Raw data:
-- Opening Marker --

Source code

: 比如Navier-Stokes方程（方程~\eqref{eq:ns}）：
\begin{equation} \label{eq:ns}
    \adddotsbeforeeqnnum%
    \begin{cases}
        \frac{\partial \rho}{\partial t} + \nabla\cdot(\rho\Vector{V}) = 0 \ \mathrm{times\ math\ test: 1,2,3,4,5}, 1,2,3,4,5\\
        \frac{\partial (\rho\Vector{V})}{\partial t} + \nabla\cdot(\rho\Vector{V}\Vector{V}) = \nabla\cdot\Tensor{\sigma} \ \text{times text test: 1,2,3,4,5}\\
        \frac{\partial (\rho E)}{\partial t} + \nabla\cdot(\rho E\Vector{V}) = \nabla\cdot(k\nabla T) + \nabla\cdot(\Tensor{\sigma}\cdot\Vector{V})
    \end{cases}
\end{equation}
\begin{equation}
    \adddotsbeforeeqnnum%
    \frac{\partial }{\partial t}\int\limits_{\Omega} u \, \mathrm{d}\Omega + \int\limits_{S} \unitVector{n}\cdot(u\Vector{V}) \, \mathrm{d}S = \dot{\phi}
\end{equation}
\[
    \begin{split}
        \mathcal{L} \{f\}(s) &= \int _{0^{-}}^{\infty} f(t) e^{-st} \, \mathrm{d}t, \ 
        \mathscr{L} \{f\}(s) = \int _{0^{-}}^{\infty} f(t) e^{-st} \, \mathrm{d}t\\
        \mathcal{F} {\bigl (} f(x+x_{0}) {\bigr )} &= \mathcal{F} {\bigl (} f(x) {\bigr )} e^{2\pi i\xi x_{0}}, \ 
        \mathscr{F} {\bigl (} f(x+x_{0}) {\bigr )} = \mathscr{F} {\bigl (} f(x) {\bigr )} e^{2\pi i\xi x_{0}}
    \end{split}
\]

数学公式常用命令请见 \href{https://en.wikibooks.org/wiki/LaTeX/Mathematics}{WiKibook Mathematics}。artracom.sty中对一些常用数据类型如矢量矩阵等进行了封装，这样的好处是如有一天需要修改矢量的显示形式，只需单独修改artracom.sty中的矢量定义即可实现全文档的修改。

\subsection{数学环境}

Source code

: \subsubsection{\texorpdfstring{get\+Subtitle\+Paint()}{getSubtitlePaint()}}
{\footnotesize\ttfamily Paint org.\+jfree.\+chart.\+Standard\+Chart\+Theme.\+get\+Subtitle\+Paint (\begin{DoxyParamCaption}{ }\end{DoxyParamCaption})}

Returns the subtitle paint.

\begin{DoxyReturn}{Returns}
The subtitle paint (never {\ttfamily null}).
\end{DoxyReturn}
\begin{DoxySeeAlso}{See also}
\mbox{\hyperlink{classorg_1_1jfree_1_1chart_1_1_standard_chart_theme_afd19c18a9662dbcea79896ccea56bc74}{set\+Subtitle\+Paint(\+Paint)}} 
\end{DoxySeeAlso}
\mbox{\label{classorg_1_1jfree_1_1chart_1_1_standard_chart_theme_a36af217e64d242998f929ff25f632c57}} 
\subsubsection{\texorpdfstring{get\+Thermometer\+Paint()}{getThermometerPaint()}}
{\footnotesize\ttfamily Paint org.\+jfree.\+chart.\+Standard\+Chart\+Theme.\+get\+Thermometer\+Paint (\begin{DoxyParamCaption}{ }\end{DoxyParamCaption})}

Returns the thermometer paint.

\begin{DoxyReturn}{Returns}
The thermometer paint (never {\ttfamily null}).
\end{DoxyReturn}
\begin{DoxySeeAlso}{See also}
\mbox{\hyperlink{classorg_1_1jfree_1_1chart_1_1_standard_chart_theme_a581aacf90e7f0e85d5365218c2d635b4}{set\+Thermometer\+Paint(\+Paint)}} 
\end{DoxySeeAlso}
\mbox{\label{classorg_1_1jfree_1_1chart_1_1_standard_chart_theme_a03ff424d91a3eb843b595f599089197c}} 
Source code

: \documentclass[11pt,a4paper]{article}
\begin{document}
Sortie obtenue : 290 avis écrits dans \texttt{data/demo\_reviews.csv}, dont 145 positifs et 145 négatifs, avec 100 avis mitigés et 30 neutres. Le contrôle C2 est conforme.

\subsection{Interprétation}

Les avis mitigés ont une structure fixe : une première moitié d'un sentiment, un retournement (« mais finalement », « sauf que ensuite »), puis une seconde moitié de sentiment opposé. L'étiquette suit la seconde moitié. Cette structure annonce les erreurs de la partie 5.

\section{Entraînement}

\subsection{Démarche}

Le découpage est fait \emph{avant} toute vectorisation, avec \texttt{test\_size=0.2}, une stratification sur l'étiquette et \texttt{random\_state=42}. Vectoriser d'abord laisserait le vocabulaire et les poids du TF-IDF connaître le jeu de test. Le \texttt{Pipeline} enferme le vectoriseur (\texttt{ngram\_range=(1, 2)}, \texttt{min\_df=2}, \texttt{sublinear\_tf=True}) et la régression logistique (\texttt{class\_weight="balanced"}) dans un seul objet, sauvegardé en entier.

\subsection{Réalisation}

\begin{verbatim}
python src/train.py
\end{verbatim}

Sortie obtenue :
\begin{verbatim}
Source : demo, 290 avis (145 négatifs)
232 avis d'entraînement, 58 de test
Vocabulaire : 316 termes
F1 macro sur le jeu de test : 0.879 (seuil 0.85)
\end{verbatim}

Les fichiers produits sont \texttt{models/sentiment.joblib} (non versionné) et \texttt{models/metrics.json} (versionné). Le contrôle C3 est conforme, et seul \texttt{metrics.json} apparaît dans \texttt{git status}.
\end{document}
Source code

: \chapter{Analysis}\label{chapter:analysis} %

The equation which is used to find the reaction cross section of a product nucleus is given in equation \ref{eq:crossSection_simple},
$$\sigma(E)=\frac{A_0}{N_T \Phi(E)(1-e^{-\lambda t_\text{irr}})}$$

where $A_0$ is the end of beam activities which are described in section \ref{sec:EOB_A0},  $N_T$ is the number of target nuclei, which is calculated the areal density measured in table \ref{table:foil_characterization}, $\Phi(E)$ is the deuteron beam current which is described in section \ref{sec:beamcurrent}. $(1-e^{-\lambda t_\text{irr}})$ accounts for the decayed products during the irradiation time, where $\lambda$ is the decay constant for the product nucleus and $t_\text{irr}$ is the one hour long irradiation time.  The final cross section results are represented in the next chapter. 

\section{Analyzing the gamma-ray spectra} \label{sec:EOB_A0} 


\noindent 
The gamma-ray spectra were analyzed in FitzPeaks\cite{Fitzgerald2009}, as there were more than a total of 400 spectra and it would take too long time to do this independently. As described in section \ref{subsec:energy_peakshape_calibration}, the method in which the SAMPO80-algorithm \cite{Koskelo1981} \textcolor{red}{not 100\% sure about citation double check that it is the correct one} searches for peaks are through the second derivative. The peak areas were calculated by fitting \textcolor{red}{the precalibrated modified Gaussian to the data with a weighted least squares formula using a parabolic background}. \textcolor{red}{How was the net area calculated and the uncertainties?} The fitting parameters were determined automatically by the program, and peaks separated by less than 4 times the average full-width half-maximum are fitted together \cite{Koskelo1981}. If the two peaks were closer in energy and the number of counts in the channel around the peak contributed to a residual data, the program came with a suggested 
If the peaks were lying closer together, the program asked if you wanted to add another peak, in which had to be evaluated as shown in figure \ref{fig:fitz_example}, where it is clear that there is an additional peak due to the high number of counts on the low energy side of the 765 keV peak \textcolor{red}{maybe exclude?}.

-- Closing Marker --

Task requirements: The data above must be repeated in its entirety, exactly as given.

Result of this exercise:
Source code

: 比如Navier-Stokes方程（方程~\eqref{eq:ns}）：
\begin{equation} \label{eq:ns}
    \adddotsbeforeeqnnum%
    \begin{cases}
        \frac{\partial \rho}{\partial t} + \nabla\cdot(\rho\Vector{V}) = 0 \ \mathrm{times\ math\ test: 1,2,3,4,5}, 1,2,3,4,5\\
        \frac{\partial (\rho\Vector{V})}{\partial t} + \nabla\cdot(\rho\Vector{V}\Vector{V}) = \nabla\cdot\Tensor{\sigma} \ \text{times text test: 1,2,3,4,5}\\
        \frac{\partial (\rho E)}{\partial t} + \nabla\cdot(\rho E\Vector{V}) = \nabla\cdot(k\nabla T) + \nabla\cdot(\Tensor{\sigma}\cdot\Vector{V})
    \end{cases}
\end{equation}
\begin{equation}
    \adddotsbeforeeqnnum%
    \frac{\partial }{\partial t}\int\limits_{\Omega} u \, \mathrm{d}\Omega + \int\limits_{S} \unitVector{n}\cdot(u\Vector{V}) \, \mathrm{d}S = \dot{\phi}
\end{equation}
\[
    \begin{split}
        \mathcal{L} \{f\}(s) &= \int _{0^{-}}^{\infty} f(t) e^{-st} \, \mathrm{d}t, \ 
        \mathscr{L} \{f\}(s) = \int _{0^{-}}^{\infty} f(t) e^{-st} \, \mathrm{d}t\\
        \mathcal{F} {\bigl (} f(x+x_{0}) {\bigr )} &= \mathcal{F} {\bigl (} f(x) {\bigr )} e^{2\pi i\xi x_{0}}, \ 
        \mathscr{F} {\bigl (} f(x+x_{0}) {\bigr )} = \mathscr{F} {\bigl (} f(x) {\bigr )} e^{2\pi i\xi x_{0}}
    \end{split}
\]

数学公式常用命令请见 \href{https://en.wikibooks.org/wiki/LaTeX/Mathematics}{WiKibook Mathematics}。artracom.sty中对一些常用数据类型如矢量矩阵等进行了封装，这样的好处是如有一天需要修改矢量的显示形式，只需单独修改artracom.sty中的矢量定义即可实现全文档的修改。

\subsection{数学环境}

Source code

: \subsubsection{\texorpdfstring{get\+Subtitle\+Paint()}{getSubtitlePaint()}}
{\footnotesize\ttfamily Paint org.\+jfree.\+chart.\+Standard\+Chart\+Theme.\+get\+Subtitle\+Paint (\begin{DoxyParamCaption}{ }\end{DoxyParamCaption})}

Returns the subtitle paint.

\begin{DoxyReturn}{Returns}
The subtitle paint (never {\ttfamily null}).
\end{DoxyReturn}
\begin{DoxySeeAlso}{See also}
\mbox{\hyperlink{classorg_1_1jfree_1_1chart_1_1_standard_chart_theme_afd19c18a9662dbcea79896ccea56bc74}{set\+Subtitle\+Paint(\+Paint)}} 
\end{DoxySeeAlso}
\mbox{\label{classorg_1_1jfree_1_1chart_1_1_standard_chart_theme_a36af217e64d242998f929ff25f632c57}} 
\subsubsection{\texorpdfstring{get\+Thermometer\+Paint()}{getThermometerPaint()}}
{\footnotesize\ttfamily Paint org.\+jfree.\+chart.\+Standard\+Chart\+Theme.\+get\+Thermometer\+Paint (\begin{DoxyParamCaption}{ }\end{DoxyParamCaption})}

Returns the thermometer paint.

\begin{DoxyReturn}{Returns}
The thermometer paint (never {\ttfamily null}).
\end{DoxyReturn}
\begin{DoxySeeAlso}{See also}
\mbox{\hyperlink{classorg_1_1jfree_1_1chart_1_1_standard_chart_theme_a581aacf90e7f0e85d5365218c2d635b4}{set\+Thermometer\+Paint(\+Paint)}} 
\end{DoxySeeAlso}
\mbox{\label{classorg_1_1jfree_1_1chart_1_1_standard_chart_theme_a03ff424d91a3eb843b595f599089197c}} 
Source code

: \documentclass[11pt,a4paper]{article}
\begin{document}
Sortie obtenue : 290 avis écrits dans \texttt{data/demo\_reviews.csv}, dont 145 positifs et 145 négatifs, avec 100 avis mitigés et 30 neutres. Le contrôle C2 est conforme.

\subsection{Interprétation}

Les avis mitigés ont une structure fixe : une première moitié d'un sentiment, un retournement (« mais finalement », « sauf que ensuite »), puis une seconde moitié de sentiment opposé. L'étiquette suit la seconde moitié. Cette structure annonce les erreurs de la partie 5.

\section{Entraînement}

\subsection{Démarche}

Le découpage est fait \emph{avant} toute vectorisation, avec \texttt{test\_size=0.2}, une stratification sur l'étiquette et \texttt{random\_state=42}. Vectoriser d'abord laisserait le vocabulaire et les poids du TF-IDF connaître le jeu de test. Le \texttt{Pipeline} enferme le vectoriseur (\texttt{ngram\_range=(1, 2)}, \texttt{min\_df=2}, \texttt{sublinear\_tf=True}) et la régression logistique (\texttt{class\_weight="balanced"}) dans un seul objet, sauvegardé en entier.

\subsection{Réalisation}

\begin{verbatim}
python src/train.py
\end{verbatim}

Sortie obtenue :
\begin{verbatim}
Source : demo, 290 avis (145 négatifs)
232 avis d'entraînement, 58 de test
Vocabulaire : 316 termes
F1 macro sur le jeu de test : 0.879 (seuil 0.85)
\end{verbatim}

Les fichiers produits sont \texttt{models/sentiment.joblib} (non versionné) et \texttt{models/metrics.json} (versionné). Le contrôle C3 est conforme, et seul \texttt{metrics.json} apparaît dans \texttt{git status}.
\end{document}
Source code

: \chapter{Analysis}\label{chapter:analysis} %

The equation which is used to find the reaction cross section of a product nucleus is given in equation \ref{eq:crossSection_simple},
$$\sigma(E)=\frac{A_0}{N_T \Phi(E)(1-e^{-\lambda t_\text{irr}})}$$

where $A_0$ is the end of beam activities which are described in section \ref{sec:EOB_A0},  $N_T$ is the number of target nuclei, which is calculated the areal density measured in table \ref{table:foil_characterization}, $\Phi(E)$ is the deuteron beam current which is described in section \ref{sec:beamcurrent}. $(1-e^{-\lambda t_\text{irr}})$ accounts for the decayed products during the irradiation time, where $\lambda$ is the decay constant for the product nucleus and $t_\text{irr}$ is the one hour long irradiation time.  The final cross section results are represented in the next chapter. 

\section{Analyzing the gamma-ray spectra} \label{sec:EOB_A0} 


\noindent 
The gamma-ray spectra were analyzed in FitzPeaks\cite{Fitzgerald2009}, as there were more than a total of 400 spectra and it would take too long time to do this independently. As described in section \ref{subsec:energy_peakshape_calibration}, the method in which the SAMPO80-algorithm \cite{Koskelo1981} \textcolor{red}{not 100\% sure about citation double check that it is the correct one} searches for peaks are through the second derivative. The peak areas were calculated by fitting \textcolor{red}{the precalibrated modified Gaussian to the data with a weighted least squares formula using a parabolic background}. \textcolor{red}{How was the net area calculated and the uncertainties?} The fitting parameters were determined automatically by the program, and peaks separated by less than 4 times the average full-width half-maximum are fitted together \cite{Koskelo1981}. If the two peaks were closer in energy and the number of counts in the channel around the peak contributed to a residual data, the program came with a suggested 
If the peaks were lying closer together, the program asked if you wanted to add another peak, in which had to be evaluated as shown in figure \ref{fig:fitz_example}, where it is clear that there is an additional peak due to the high number of counts on the low energy side of the 765 keV peak \textcolor{red}{maybe exclude?}.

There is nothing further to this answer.